Records from a data collection:
::::::::
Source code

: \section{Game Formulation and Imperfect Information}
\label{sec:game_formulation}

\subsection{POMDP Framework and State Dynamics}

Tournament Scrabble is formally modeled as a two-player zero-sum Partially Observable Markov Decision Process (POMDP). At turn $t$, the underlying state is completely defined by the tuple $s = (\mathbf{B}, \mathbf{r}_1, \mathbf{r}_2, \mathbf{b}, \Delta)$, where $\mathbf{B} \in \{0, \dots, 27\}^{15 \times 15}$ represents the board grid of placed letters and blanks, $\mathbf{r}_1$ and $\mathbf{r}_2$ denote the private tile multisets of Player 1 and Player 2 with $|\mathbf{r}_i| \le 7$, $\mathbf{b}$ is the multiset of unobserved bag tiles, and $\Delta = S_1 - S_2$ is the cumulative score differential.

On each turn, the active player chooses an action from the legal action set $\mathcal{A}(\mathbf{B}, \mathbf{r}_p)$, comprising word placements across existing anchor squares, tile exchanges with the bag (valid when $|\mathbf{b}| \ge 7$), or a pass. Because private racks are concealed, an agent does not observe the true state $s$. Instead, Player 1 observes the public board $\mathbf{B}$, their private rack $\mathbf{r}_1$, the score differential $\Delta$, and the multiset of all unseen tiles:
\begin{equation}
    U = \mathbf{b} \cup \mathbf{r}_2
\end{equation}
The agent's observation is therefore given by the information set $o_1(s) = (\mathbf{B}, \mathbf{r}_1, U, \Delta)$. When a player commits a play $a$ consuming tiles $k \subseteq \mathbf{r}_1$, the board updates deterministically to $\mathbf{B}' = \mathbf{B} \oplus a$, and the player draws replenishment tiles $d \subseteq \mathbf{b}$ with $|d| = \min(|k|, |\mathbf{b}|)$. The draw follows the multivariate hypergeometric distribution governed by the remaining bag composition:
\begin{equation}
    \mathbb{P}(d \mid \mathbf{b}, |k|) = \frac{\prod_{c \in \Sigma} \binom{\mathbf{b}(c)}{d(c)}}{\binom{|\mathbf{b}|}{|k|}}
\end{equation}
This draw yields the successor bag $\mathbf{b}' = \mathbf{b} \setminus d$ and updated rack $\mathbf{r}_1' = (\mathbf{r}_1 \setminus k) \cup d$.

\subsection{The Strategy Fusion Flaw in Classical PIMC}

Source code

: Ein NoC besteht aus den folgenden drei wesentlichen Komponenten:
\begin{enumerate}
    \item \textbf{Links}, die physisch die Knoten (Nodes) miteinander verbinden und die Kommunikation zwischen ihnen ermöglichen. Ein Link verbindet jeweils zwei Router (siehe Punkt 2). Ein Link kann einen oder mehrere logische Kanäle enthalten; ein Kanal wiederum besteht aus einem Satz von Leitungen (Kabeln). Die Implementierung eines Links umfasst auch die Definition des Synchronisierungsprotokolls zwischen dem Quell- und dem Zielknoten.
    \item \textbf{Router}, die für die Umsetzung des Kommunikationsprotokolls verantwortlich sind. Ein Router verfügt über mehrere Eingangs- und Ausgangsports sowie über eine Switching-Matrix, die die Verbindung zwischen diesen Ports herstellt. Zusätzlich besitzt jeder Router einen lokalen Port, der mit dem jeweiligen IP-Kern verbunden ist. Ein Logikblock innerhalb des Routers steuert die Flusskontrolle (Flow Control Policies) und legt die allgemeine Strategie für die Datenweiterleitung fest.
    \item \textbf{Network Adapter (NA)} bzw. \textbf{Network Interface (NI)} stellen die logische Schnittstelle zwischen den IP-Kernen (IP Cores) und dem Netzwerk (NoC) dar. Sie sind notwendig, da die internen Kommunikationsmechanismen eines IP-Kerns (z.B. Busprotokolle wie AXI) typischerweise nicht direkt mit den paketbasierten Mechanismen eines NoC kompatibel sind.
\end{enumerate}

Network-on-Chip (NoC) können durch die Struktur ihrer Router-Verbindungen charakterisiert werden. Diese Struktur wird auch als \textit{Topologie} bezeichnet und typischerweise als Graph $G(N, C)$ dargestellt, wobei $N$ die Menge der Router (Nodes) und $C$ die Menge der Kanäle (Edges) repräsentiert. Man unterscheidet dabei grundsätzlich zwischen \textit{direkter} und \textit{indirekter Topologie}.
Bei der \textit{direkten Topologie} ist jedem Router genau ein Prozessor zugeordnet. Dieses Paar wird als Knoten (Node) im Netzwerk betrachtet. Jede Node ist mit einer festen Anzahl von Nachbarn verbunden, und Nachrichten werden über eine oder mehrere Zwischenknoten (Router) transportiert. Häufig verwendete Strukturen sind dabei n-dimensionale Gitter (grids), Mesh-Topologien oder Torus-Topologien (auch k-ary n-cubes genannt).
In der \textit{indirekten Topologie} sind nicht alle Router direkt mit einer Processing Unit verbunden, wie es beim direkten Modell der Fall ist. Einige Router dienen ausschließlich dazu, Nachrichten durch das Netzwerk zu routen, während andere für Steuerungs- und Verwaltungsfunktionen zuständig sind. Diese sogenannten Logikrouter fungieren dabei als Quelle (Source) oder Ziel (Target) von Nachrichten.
::::::::
■ Task instructions:
Would you repeat each of the records above exactly?

■ Your response:
Source code

: \section{Game Formulation and Imperfect Information}
\label{sec:game_formulation}

\subsection{POMDP Framework and State Dynamics}

Tournament Scrabble is formally modeled as a two-player zero-sum Partially Observable Markov Decision Process (POMDP). At turn $t$, the underlying state is completely defined by the tuple $s = (\mathbf{B}, \mathbf{r}_1, \mathbf{r}_2, \mathbf{b}, \Delta)$, where $\mathbf{B} \in \{0, \dots, 27\}^{15 \times 15}$ represents the board grid of placed letters and blanks, $\mathbf{r}_1$ and $\mathbf{r}_2$ denote the private tile multisets of Player 1 and Player 2 with $|\mathbf{r}_i| \le 7$, $\mathbf{b}$ is the multiset of unobserved bag tiles, and $\Delta = S_1 - S_2$ is the cumulative score differential.

On each turn, the active player chooses an action from the legal action set $\mathcal{A}(\mathbf{B}, \mathbf{r}_p)$, comprising word placements across existing anchor squares, tile exchanges with the bag (valid when $|\mathbf{b}| \ge 7$), or a pass. Because private racks are concealed, an agent does not observe the true state $s$. Instead, Player 1 observes the public board $\mathbf{B}$, their private rack $\mathbf{r}_1$, the score differential $\Delta$, and the multiset of all unseen tiles:
\begin{equation}
    U = \mathbf{b} \cup \mathbf{r}_2
\end{equation}
The agent's observation is therefore given by the information set $o_1(s) = (\mathbf{B}, \mathbf{r}_1, U, \Delta)$. When a player commits a play $a$ consuming tiles $k \subseteq \mathbf{r}_1$, the board updates deterministically to $\mathbf{B}' = \mathbf{B} \oplus a$, and the player draws replenishment tiles $d \subseteq \mathbf{b}$ with $|d| = \min(|k|, |\mathbf{b}|)$. The draw follows the multivariate hypergeometric distribution governed by the remaining bag composition:
\begin{equation}
    \mathbb{P}(d \mid \mathbf{b}, |k|) = \frac{\prod_{c \in \Sigma} \binom{\mathbf{b}(c)}{d(c)}}{\binom{|\mathbf{b}|}{|k|}}
\end{equation}
This draw yields the successor bag $\mathbf{b}' = \mathbf{b} \setminus d$ and updated rack $\mathbf{r}_1' = (\mathbf{r}_1 \setminus k) \cup d$.

\subsection{The Strategy Fusion Flaw in Classical PIMC}

Source code

: Ein NoC besteht aus den folgenden drei wesentlichen Komponenten:
\begin{enumerate}
    \item \textbf{Links}, die physisch die Knoten (Nodes) miteinander verbinden und die Kommunikation zwischen ihnen ermöglichen. Ein Link verbindet jeweils zwei Router (siehe Punkt 2). Ein Link kann einen oder mehrere logische Kanäle enthalten; ein Kanal wiederum besteht aus einem Satz von Leitungen (Kabeln). Die Implementierung eines Links umfasst auch die Definition des Synchronisierungsprotokolls zwischen dem Quell- und dem Zielknoten.
    \item \textbf{Router}, die für die Umsetzung des Kommunikationsprotokolls verantwortlich sind. Ein Router verfügt über mehrere Eingangs- und Ausgangsports sowie über eine Switching-Matrix, die die Verbindung zwischen diesen Ports herstellt. Zusätzlich besitzt jeder Router einen lokalen Port, der mit dem jeweiligen IP-Kern verbunden ist. Ein Logikblock innerhalb des Routers steuert die Flusskontrolle (Flow Control Policies) und legt die allgemeine Strategie für die Datenweiterleitung fest.
    \item \textbf{Network Adapter (NA)} bzw. \textbf{Network Interface (NI)} stellen die logische Schnittstelle zwischen den IP-Kernen (IP Cores) und dem Netzwerk (NoC) dar. Sie sind notwendig, da die internen Kommunikationsmechanismen eines IP-Kerns (z.B. Busprotokolle wie AXI) typischerweise nicht direkt mit den paketbasierten Mechanismen eines NoC kompatibel sind.
\end{enumerate}

Network-on-Chip (NoC) können durch die Struktur ihrer Router-Verbindungen charakterisiert werden. Diese Struktur wird auch als \textit{Topologie} bezeichnet und typischerweise als Graph $G(N, C)$ dargestellt, wobei $N$ die Menge der Router (Nodes) und $C$ die Menge der Kanäle (Edges) repräsentiert. Man unterscheidet dabei grundsätzlich zwischen \textit{direkter} und \textit{indirekter Topologie}.
Bei der \textit{direkten Topologie} ist jedem Router genau ein Prozessor zugeordnet. Dieses Paar wird als Knoten (Node) im Netzwerk betrachtet. Jede Node ist mit einer festen Anzahl von Nachbarn verbunden, und Nachrichten werden über eine oder mehrere Zwischenknoten (Router) transportiert. Häufig verwendete Strukturen sind dabei n-dimensionale Gitter (grids), Mesh-Topologien oder Torus-Topologien (auch k-ary n-cubes genannt).
In der \textit{indirekten Topologie} sind nicht alle Router direkt mit einer Processing Unit verbunden, wie es beim direkten Modell der Fall ist. Einige Router dienen ausschließlich dazu, Nachrichten durch das Netzwerk zu routen, während andere für Steuerungs- und Verwaltungsfunktionen zuständig sind. Diese sogenannten Logikrouter fungieren dabei als Quelle (Source) oder Ziel (Target) von Nachrichten.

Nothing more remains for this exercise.